Friday 2 July 2010 by Janice Farrer. 1 comment
Diary of an Anzac

Please note: Care has been taken to transcribe these entries without alteration to preserve the original language of Herbert Vincent Reynolds.

Soldiers constructing dugouts near the beach north of Anzac Cove. Soldiers constructing dugouts near the beach north of Anzac Cove.

‘Things have been very quiet all day. One of our planes flew over at about 6pm. Considerable quantities of 4 by 4 timber and corrugated iron have been brought ashore lately. The 5inch howitzers have been firing a few rounds this evening.’ 

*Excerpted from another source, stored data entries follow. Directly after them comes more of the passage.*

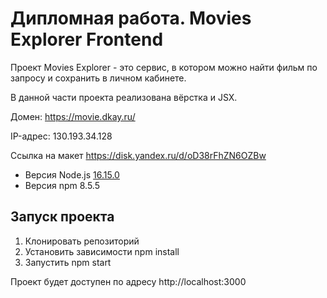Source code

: # Дипломная работа. Movies Explorer Frontend

Проект Movies Explorer - это сервис, в котором можно найти фильм по запросу и сохранить в личном кабинете. 

В данной части проекта реализована вёрстка и JSX.

Домен: https://movie.dkay.ru/

IP-адрес: 130.193.34.128

Ссылка на макет https://disk.yandex.ru/d/oD38rFhZN6OZBw

- Версия Node.js [16.15.0](https://nodejs.org/download/release/v16.15.0/)
- Версия npm 8.5.5
## Запуск проекта
1. Клонировать репозиторий
2. Установить зависимости npm install
3. Запустить npm start

Проект будет доступен по адресу http://localhost:3000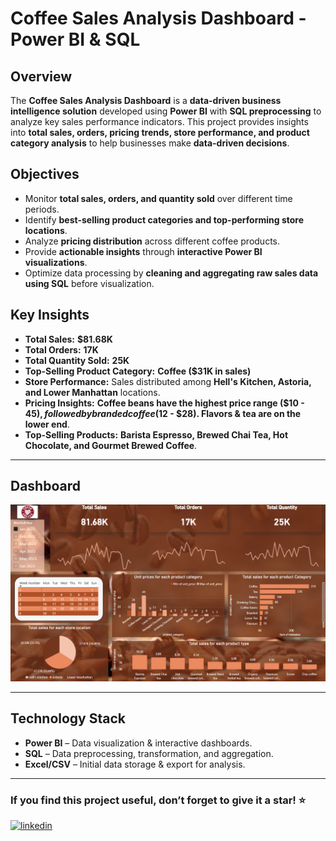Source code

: #  Coffee Sales Analysis Dashboard - Power BI & SQL  


##  Overview  
The **Coffee Sales Analysis Dashboard** is a **data-driven business intelligence solution** developed using **Power BI** with **SQL preprocessing** to analyze key sales performance indicators. This project provides insights into **total sales, orders, pricing trends, store performance, and product category analysis** to help businesses make **data-driven decisions**.  


## Objectives  
- Monitor **total sales, orders, and quantity sold** over different time periods.  
- Identify **best-selling product categories and top-performing store locations**.  
- Analyze **pricing distribution** across different coffee products.  
- Provide **actionable insights** through **interactive Power BI visualizations**.  
- Optimize data processing by **cleaning and aggregating raw sales data using SQL** before visualization.  


##  Key Insights  
- **Total Sales:** **$81.68K**  
- **Total Orders:** **17K**  
- **Total Quantity Sold:** **25K**  
- **Top-Selling Product Category:** **Coffee ($31K in sales)**  
- **Store Performance:** Sales distributed among **Hell's Kitchen, Astoria, and Lower Manhattan** locations.  
- **Pricing Insights:** **Coffee beans have the highest price range ($10 - $45), followed by branded coffee ($12 - $28). Flavors & tea are on the lower end**.
- **Top-Selling Products:** **Barista Espresso, Brewed Chai Tea, Hot Chocolate, and Gourmet Brewed Coffee**.  

---
## Dashboard 

![Dashboard](Dashboard.png)

---

##  Technology Stack  
- **Power BI** – Data visualization & interactive dashboards.  
- **SQL** – Data preprocessing, transformation, and aggregation.  
- **Excel/CSV** – Initial data storage & export for analysis.  



---

### If you find this project useful, don’t forget to give it a star! ⭐ 
[![linkedin](https://img.shields.io/badge/linkedin-0A66C2?style=for-the-badge&logo=linkedin&logoColor=white)](https://www.linkedin.com/in/fayez-elashmony-812a56351)

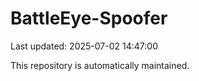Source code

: # BattleEye-Spoofer

Last updated: 2025-07-02 14:47:00

This repository is automatically maintained.
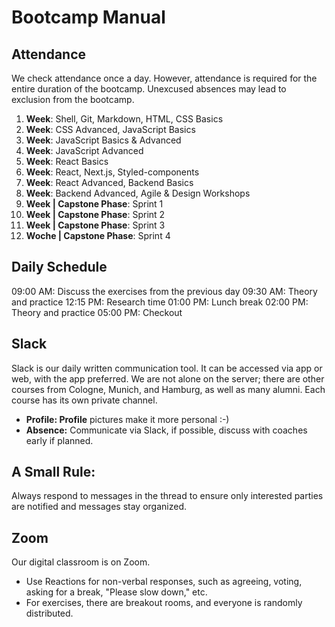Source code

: # Bootcamp Manual

## Attendance

We check attendance once a day. However, attendance is required for the entire duration of the bootcamp. Unexcused absences may lead to exclusion from the bootcamp.

1. **Week**: Shell, Git, Markdown, HTML, CSS Basics
2. **Week**: CSS Advanced, JavaScript Basics
3. **Week**: JavaScript Basics & Advanced
4. **Week**: JavaScript Advanced
5. **Week**: React Basics
6. **Week**: React, Next.js, Styled-components
7. **Week**: React Advanced, Backend Basics
8. **Week**: Backend Advanced, Agile & Design Workshops
9. **Week | Capstone Phase**: Sprint 1
10. **Week | Capstone Phase**: Sprint 2
11. **Week | Capstone Phase**: Sprint 3
12. **Woche | Capstone Phase**: Sprint 4

## Daily Schedule

09:00 AM: Discuss the exercises from the previous day
09:30 AM: Theory and practice
12:15 PM: Research time
01:00 PM: Lunch break
02:00 PM: Theory and practice
05:00 PM: Checkout

## Slack

Slack is our daily written communication tool. It can be accessed via app or web, with the app preferred. We are not alone on the server; there are other courses from Cologne, Munich, and Hamburg, as well as many alumni. Each course has its own private channel.

- **Profile: Profile** pictures make it more personal :-)
- **Absence:** Communicate via Slack, if possible, discuss with coaches early if planned.

## A Small Rule:

Always respond to messages in the thread to ensure only interested parties are notified and messages stay organized.

## Zoom

Our digital classroom is on Zoom.

- Use Reactions for non-verbal responses, such as agreeing, voting, asking for a break, "Please slow down," etc.
- For exercises, there are breakout rooms, and everyone is randomly distributed.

For the classroom: With all these materials being brought ashore what might they be building?


SQNLDR Hugh Dolan

The plane which flew over ANZAC at 6 pm on Friday 2 June was a biplane of No. 3 Squadron (BE50) flown by the Commanding Officer, Wing Commander Charles Samson of the Royal Naval Air Service. His aircraft carried a 100 lb bomb in a rack underneath his aircraft. The mission was recorded in the squadron records as "Reconnaissance and bomb attack." Only five missions were flown by this squadron on that day ranging from patrolling for a hostile submarine to bomb attacks at Cape Helles to support the British 29 Division. The squadron was based on the Aegean island of Tenedos and usually conducted 5 - 10 missions per day. A number of Australian air crew flew with the RNAS including Captain Jopp, an Australian artillery officer who was the ANZAC specialist. Captain Jopp first flew with the RNAS on 18 June and was awarded a Mention in Despatches for his efforts at the end of the campaign. Squadron Leader Hugh Dolan, Air Power Development Centre.